Édouard se souvient de tout dit-il mais se rappelle de peu de choses… Peu à peu, nous voyons son état s’installer dans un monde irréel tissant des liens ténus avec la vraie vie. Le monde de l’étrange et lente dépossession de son autonomie, de son identité et de son histoire. Un monde où ce qui pourrait ressembler à de la sénilité est une maladie.
Comme il semble serein Édouard, face à cet abyme qui l’attend, même s’il prend ombrage parfois de ce qui lui résiste. Il s’amuse souvent de son entourage qui s’émeut ou s’échappe, quand ce n’est pas ou contraire de leurs prévenances qu’il ne comprend pas toujours.
Édouard se souvient de tout répète-t-il mais ne se rappelle plus rien… D’abord, il y a ces trous de mémoire puis les oublis, puis les trous noirs et les confusions dont on rit. Arrivent ensuite ces moments de troubles qui se répètent et s’installent justement là où le désir de vivre comme avant et de continuer à être celui qui fut, se mélangent aux reliquats du passé qui surgissent et aux besoins instantanés qui veulent être assouvis aussitôt.
Il bouscule profondément son entourage sans le vouloir.
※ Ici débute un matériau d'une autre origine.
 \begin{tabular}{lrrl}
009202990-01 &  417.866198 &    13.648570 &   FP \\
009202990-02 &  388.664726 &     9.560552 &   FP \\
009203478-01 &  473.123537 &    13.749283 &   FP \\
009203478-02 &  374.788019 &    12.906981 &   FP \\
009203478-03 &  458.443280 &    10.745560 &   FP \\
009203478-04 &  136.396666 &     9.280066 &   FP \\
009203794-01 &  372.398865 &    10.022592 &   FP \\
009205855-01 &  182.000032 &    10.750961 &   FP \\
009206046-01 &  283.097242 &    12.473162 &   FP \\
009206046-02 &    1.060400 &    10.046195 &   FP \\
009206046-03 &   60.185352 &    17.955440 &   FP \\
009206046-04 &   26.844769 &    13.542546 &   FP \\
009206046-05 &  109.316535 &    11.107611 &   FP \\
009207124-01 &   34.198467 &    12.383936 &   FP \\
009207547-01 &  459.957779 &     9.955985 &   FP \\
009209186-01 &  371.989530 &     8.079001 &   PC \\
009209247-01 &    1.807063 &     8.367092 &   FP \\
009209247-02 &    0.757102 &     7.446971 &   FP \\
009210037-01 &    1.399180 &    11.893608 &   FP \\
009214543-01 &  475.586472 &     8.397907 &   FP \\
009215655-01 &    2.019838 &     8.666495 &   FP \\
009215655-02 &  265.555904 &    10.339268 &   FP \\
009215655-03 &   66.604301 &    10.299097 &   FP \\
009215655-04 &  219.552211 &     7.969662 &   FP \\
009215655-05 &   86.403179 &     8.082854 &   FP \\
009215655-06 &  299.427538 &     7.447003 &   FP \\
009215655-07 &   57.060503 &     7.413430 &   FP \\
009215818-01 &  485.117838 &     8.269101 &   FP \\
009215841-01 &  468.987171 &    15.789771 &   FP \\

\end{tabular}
Il rencontre et reconnait progressivement sa maladie comme une compagnie avec qui faire le chemin restant, une forme iconoclaste de résilience. L’humour de cet homme qui fut un brillant universitaire l’accompagne toujours, parsemant ce qu’il dit de moments de douce tendresse et de folle drôlerie, de tristesse aussi.
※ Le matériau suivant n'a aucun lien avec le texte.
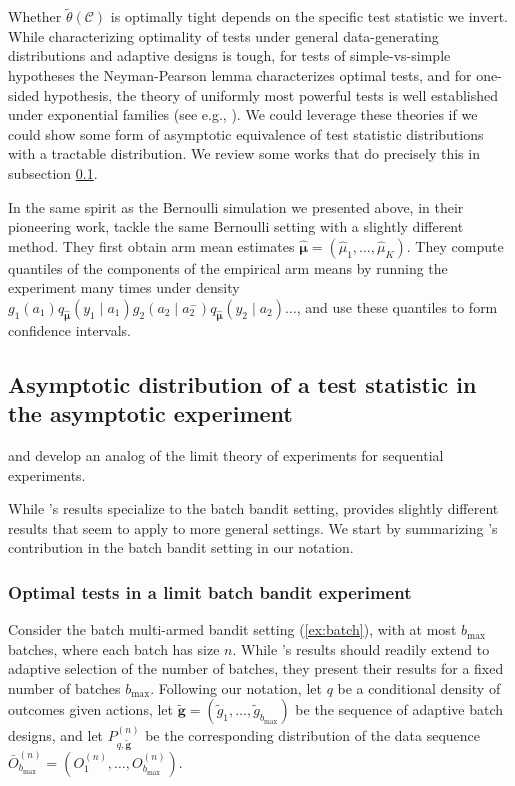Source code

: Whether $\widetilde \theta(\mathcal{C})$ is optimally tight depends on the specific test statistic we invert. While characterizing optimality of tests under general data-generating distributions and adaptive designs is tough, for tests of simple-vs-simple hypotheses the Neyman-Pearson lemma characterizes optimal tests, and for one-sided hypothesis, the theory of uniformly most powerful tests is well established under exponential families (see e.g., \citealp{keener2010theoretical}). We could leverage these theories if we could show some form of asymptotic equivalence of test statistic distributions with a tractable distribution. We review some works that do precisely this in subsection \ref{sec:asymp_theory_xps}. 

In the same spirit as the Bernoulli simulation we presented above, in their pioneering work, \cite{rosenberger1999bootstrap} tackle the same Bernoulli setting with a slightly different method. They first obtain arm mean estimates $\widehat{\bm{\mu}} = (\widehat \mu_1, \ldots, \widehat \mu_K)$. They compute quantiles of the components of the empirical arm means by running the experiment many times under density $g_1(a_1) q_{\widehat{\bm{\mu}}}(y_1 \mid a_1) g_2(a_2 \mid a_2^-) q_{\widehat{\bm{\mu}}}(y_2 \mid a_2) \ldots $, and use these quantiles to form confidence intervals. 


\subsection{Asymptotic distribution of a test statistic in the asymptotic experiment}\label{sec:asymp_theory_xps}


\cite{hirano2023asymptotic} and \cite{adusumilli2023optimal} develop an analog of the limit theory of experiments \citep{van2000asymptotic} for sequential experiments. 


While \cite{hirano2023asymptotic}'s results specialize to the batch bandit setting, \cite{adusumilli2023optimal} provides slightly different results that seem to apply to more general settings. We start by summarizing \cite{hirano2023asymptotic}'s contribution in the batch bandit setting in our notation. 

\subsubsection{Optimal tests in a limit batch bandit experiment}

Consider the batch multi-armed bandit setting (\cref{ex:batch}), with at most $b_{\max}$ batches, where each batch has size $n$. While \cite{hirano2023asymptotic}'s results should readily extend to adaptive selection of the number of batches, they present their results for a fixed number of batches $b_{\max}$. Following our notation, let $q$ be a conditional density of outcomes given actions, let $\widetilde{\bm{g}} = (\widetilde g_1, \ldots, \widetilde g_{b_{\max}})$ be the sequence of adaptive batch designs, and let $P^{(n)}_{q, \widetilde{\bm{g}}}$ be the corresponding distribution of the data sequence $\bar O_{b_{\max}}^{(n)}  = (O_1^{(n)},\ldots,O_{b_{\max}}^{(n)})$.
Bien sûr, son épouse, sa fille et son compagnon, ainsi que la jeune fille de celui-ci traversent avec une émotion palpable et communicative les réminiscences qui surgissent dans les rencontres avec cet homme qui s’en va, avec celui qu’il devient, celui avec qui parler ou écouter se mélangent et se répètent.
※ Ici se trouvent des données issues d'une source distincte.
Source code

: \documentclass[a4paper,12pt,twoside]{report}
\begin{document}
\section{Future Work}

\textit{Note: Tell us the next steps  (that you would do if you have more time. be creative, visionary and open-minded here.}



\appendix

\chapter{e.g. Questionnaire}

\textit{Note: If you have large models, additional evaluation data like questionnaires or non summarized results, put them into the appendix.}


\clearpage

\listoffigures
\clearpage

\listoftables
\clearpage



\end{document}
Un texte de François Archambault, paru en 2014, touchant et discret, dessinant une histoire que nombre d’aidants familiaux, de parents et d’amis vivent ou vivront. Une histoire où il ne semble pas possible d’éviter le transfert conscient ou pas.
L’adaptation théâtrale de Philippe Caroit soigne la distanciation sans trahir l’argument. Le pathos est évité. Reste une très belle histoire d’aujourd’hui.
La mise en scène de Daniel Benoin apporte des illustrations visuelles et sonores qui renseignent, ce que le texte ne dit pas, sur l’univers fantasmagorique et quasi onirique que l’on devine proche de la confusion mentale du personnage central. C’est très adroit dans ce qui semble être implicitement désigné comme une imagination de l’imaginaire des personnes atteintes par cette pathologie d’Alzheimer (dont la dénomination n’est jamais prononcée). Les jeux sont simples et sans appui.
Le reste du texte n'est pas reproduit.